Wie muss die Arbeitszeit im Güterkraftgewerbe erfasst werden?

[181214-01]

Das Mindestlohngesetz schreibt in seinem § 17 vor, dass die Arbeitszeit der Arbeitnehmerinnen und Arbeitnehmer vom Arbeitgeber verpflichtend aufzuzeichnen sind. Im Einzelnen betrifft dies Beginn, Ende und Dauer der täglichen Arbeitszeit für sämtliche Arbeitnehmerinnen und Arbeitnehmer (auch Minijobber!), wobei diese Aufzeichnung spätestens bis zum Ablauf des 7. auf den Tag der Arbeitsleistung folgenden Kalendertages aufzuzeichnen ist. Weiterhin sind diese Aufzeichnungen mindestens zwei Jahre beginnend ab dem für die Aufzeichnung maßgeblichen Zeitpunkt vom Arbeitgeber aufzubewahren. Die Verpflichtung ist bußgeldbewehrt, wobei nicht nur die fehlende Aufzeichnung und Aufbewahrung, sondern auch die nicht richtige, nicht vollständige oder nicht rechtzeitig erstellte Aufzeichnung zu Bußgeldern bis zu einer Höhe von 30.000 € führen kann (§ 21 MiLoG).

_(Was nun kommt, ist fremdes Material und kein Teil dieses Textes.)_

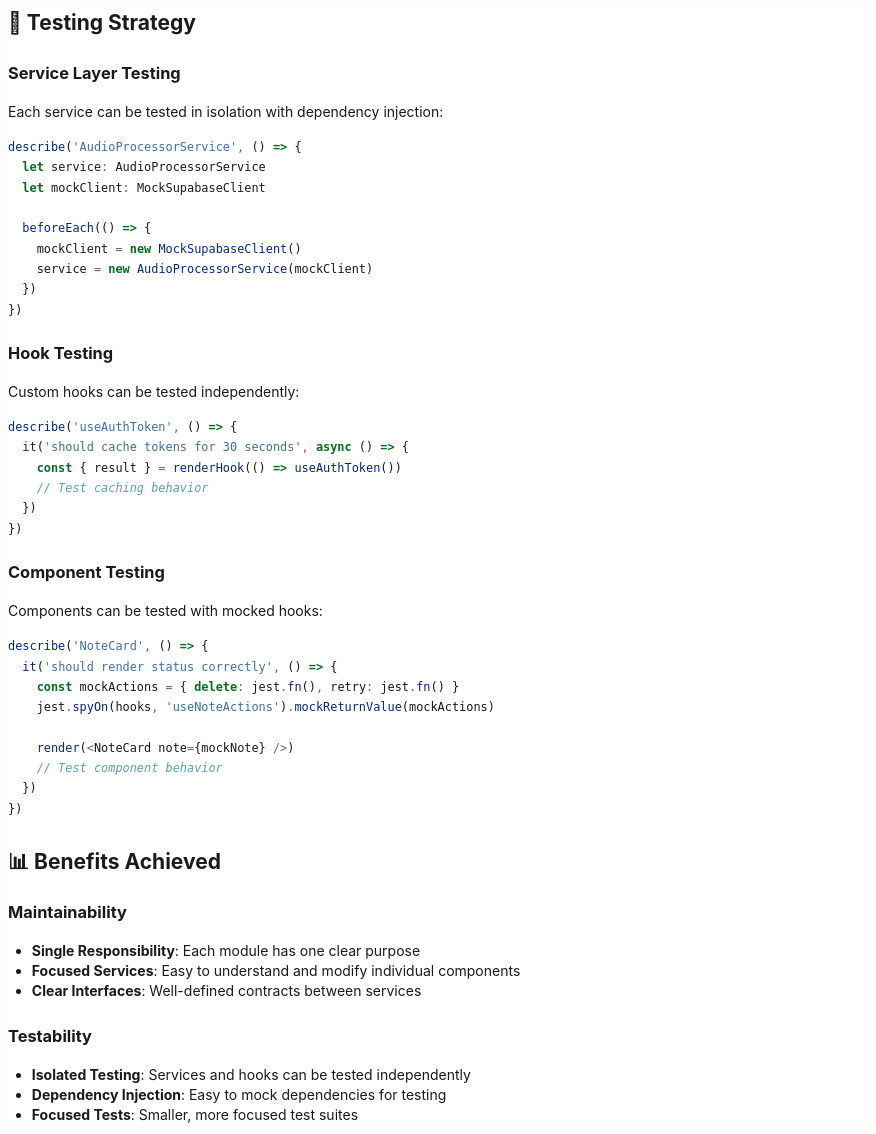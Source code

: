 ## 🧪 Testing Strategy

### Service Layer Testing
Each service can be tested in isolation with dependency injection:
```typescript
describe('AudioProcessorService', () => {
  let service: AudioProcessorService
  let mockClient: MockSupabaseClient

  beforeEach(() => {
    mockClient = new MockSupabaseClient()
    service = new AudioProcessorService(mockClient)
  })
})
```

### Hook Testing
Custom hooks can be tested independently:
```typescript
describe('useAuthToken', () => {
  it('should cache tokens for 30 seconds', async () => {
    const { result } = renderHook(() => useAuthToken())
    // Test caching behavior
  })
})
```

### Component Testing
Components can be tested with mocked hooks:
```typescript
describe('NoteCard', () => {
  it('should render status correctly', () => {
    const mockActions = { delete: jest.fn(), retry: jest.fn() }
    jest.spyOn(hooks, 'useNoteActions').mockReturnValue(mockActions)
    
    render(<NoteCard note={mockNote} />)
    // Test component behavior
  })
})
```

## 📊 Benefits Achieved

### Maintainability
- **Single Responsibility**: Each module has one clear purpose
- **Focused Services**: Easy to understand and modify individual components
- **Clear Interfaces**: Well-defined contracts between services

### Testability
- **Isolated Testing**: Services and hooks can be tested independently
- **Dependency Injection**: Easy to mock dependencies for testing
- **Focused Tests**: Smaller, more focused test suites
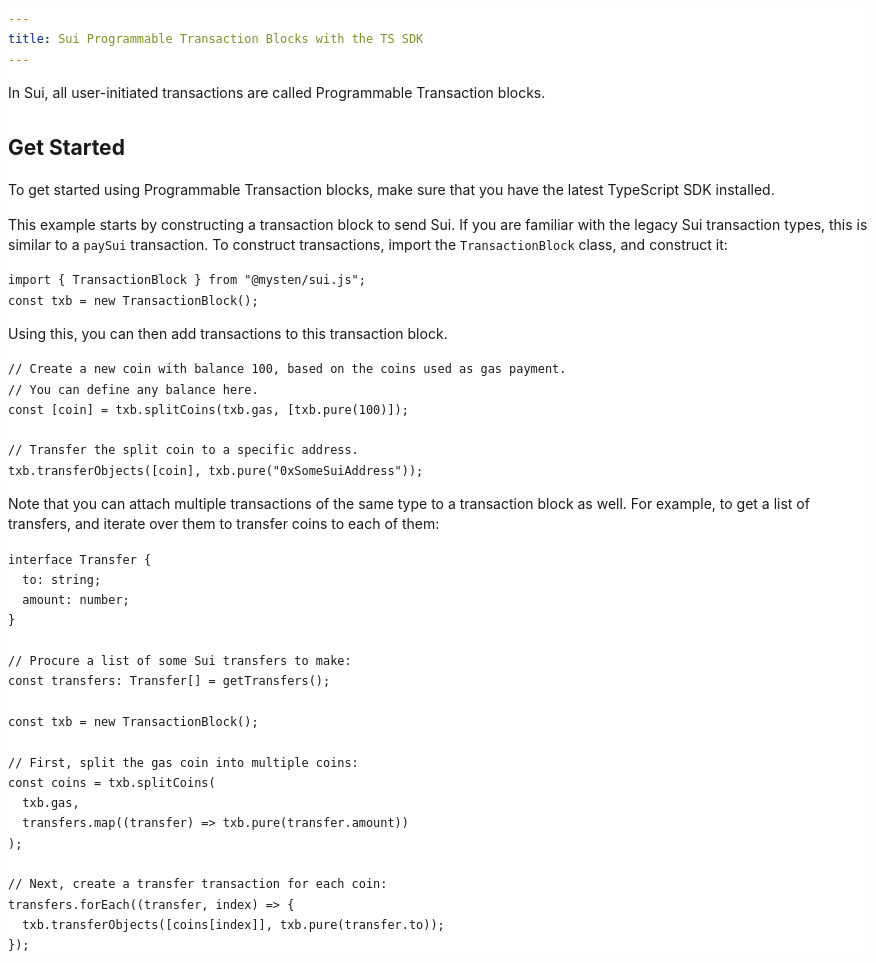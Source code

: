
 ```yaml
---
title: Sui Programmable Transaction Blocks with the TS SDK
---
```


In Sui, all user-initiated transactions are called Programmable Transaction blocks.

## Get Started

To get started using Programmable Transaction blocks, make sure that you have the latest TypeScript SDK installed.

This example starts by constructing a transaction block to send Sui. If you are familiar with the legacy Sui transaction types, this is similar to a `paySui` transaction. To construct transactions, import the `TransactionBlock` class, and construct it:

```tsx
import { TransactionBlock } from "@mysten/sui.js";
const txb = new TransactionBlock();
```

Using this, you can then add transactions to this transaction block.

```tsx
// Create a new coin with balance 100, based on the coins used as gas payment.
// You can define any balance here.
const [coin] = txb.splitCoins(txb.gas, [txb.pure(100)]);

// Transfer the split coin to a specific address.
txb.transferObjects([coin], txb.pure("0xSomeSuiAddress"));
```

Note that you can attach multiple transactions of the same type to a transaction block as well. For example, to get a list of transfers, and iterate over them to transfer coins to each of them:

```tsx
interface Transfer {
  to: string;
  amount: number;
}

// Procure a list of some Sui transfers to make:
const transfers: Transfer[] = getTransfers();

const txb = new TransactionBlock();

// First, split the gas coin into multiple coins:
const coins = txb.splitCoins(
  txb.gas,
  transfers.map((transfer) => txb.pure(transfer.amount))
);

// Next, create a transfer transaction for each coin:
transfers.forEach((transfer, index) => {
  txb.transferObjects([coins[index]], txb.pure(transfer.to));
});
```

Im Güterkraftgewerbe ist weiterhin zwischen stationären und mobilen Arbeitsplätzen zu unterscheiden.

Mobile Arbeitsplätze:
Zu den mobilen Arbeitsplätzen zählen insbesondere die Kraftfahrer. Für diese sollte die Mindestlohnaufzeichnungsverordnung (MiLoAufzV) nach heutiger Auffassung Gültigkeit haben. Danach sind Aufzeichnungen über den digitalen Tachographen ausreichend, sofern dieser bestimmungsgemäß bedient und verwendet wird. § 17 des Mindestlohngesetzes (MiLoG) legt fest, dass Aufzeichnungen bis zum Ablauf des 7. den Tag der Arbeitsleistung folgenden Kalendertages aufzuzeichnen sind. Eine anschließende Aufbewahrung von 2 Jahren wird vorgeschrieben. Es ist im Gesetz nicht geklärt, wo diese Aufbewahrung zu erfolgen hat, wobei eine Aufbewahrung am Betriebssitz zu vermuten ist, wobei wiederum nicht geklärt ist, ab wann die Unterlagen am Betriebssitz aufzubewahren sind. Ob die Aufzeichnungen bereits ab dem 7. Tage nach Erbringung der Dienstleistung bereits am Betriebssitz zu erfolgen hat, oder ob diese auch nach 28 Tagen, dem üblichen Auslesetermin des Digitalen Tachographen, ausreichend ist, bleibt abzuwarten.

Stationäre Mitarbeiter:
Mitarbeiter am Betriebssitz eines Güterkraftverkehrsunternehmens, die nicht mobil eingesetzt werden, also am Betriebssitz selbst tätig sind, fallen nicht unter die Mindestlohnaufzeichnungsverordnung (MiLoAufzV). Für diese Mitarbeiter gilt sicher die Aufzeichnung von Beginn, Ende und Dauer der täglichen Arbeitszeit als gegeben. Derzeit gehen wir davon aus, dass eine Aufzeichnung nach dem von uns im Download zur Verfügung gestellten Muster, eine ausreichende Aufzeichnung darstellen sollte. Eine letztendliche Klärung durch das BMF Bundesfinanzministerium steht auch hier noch aus.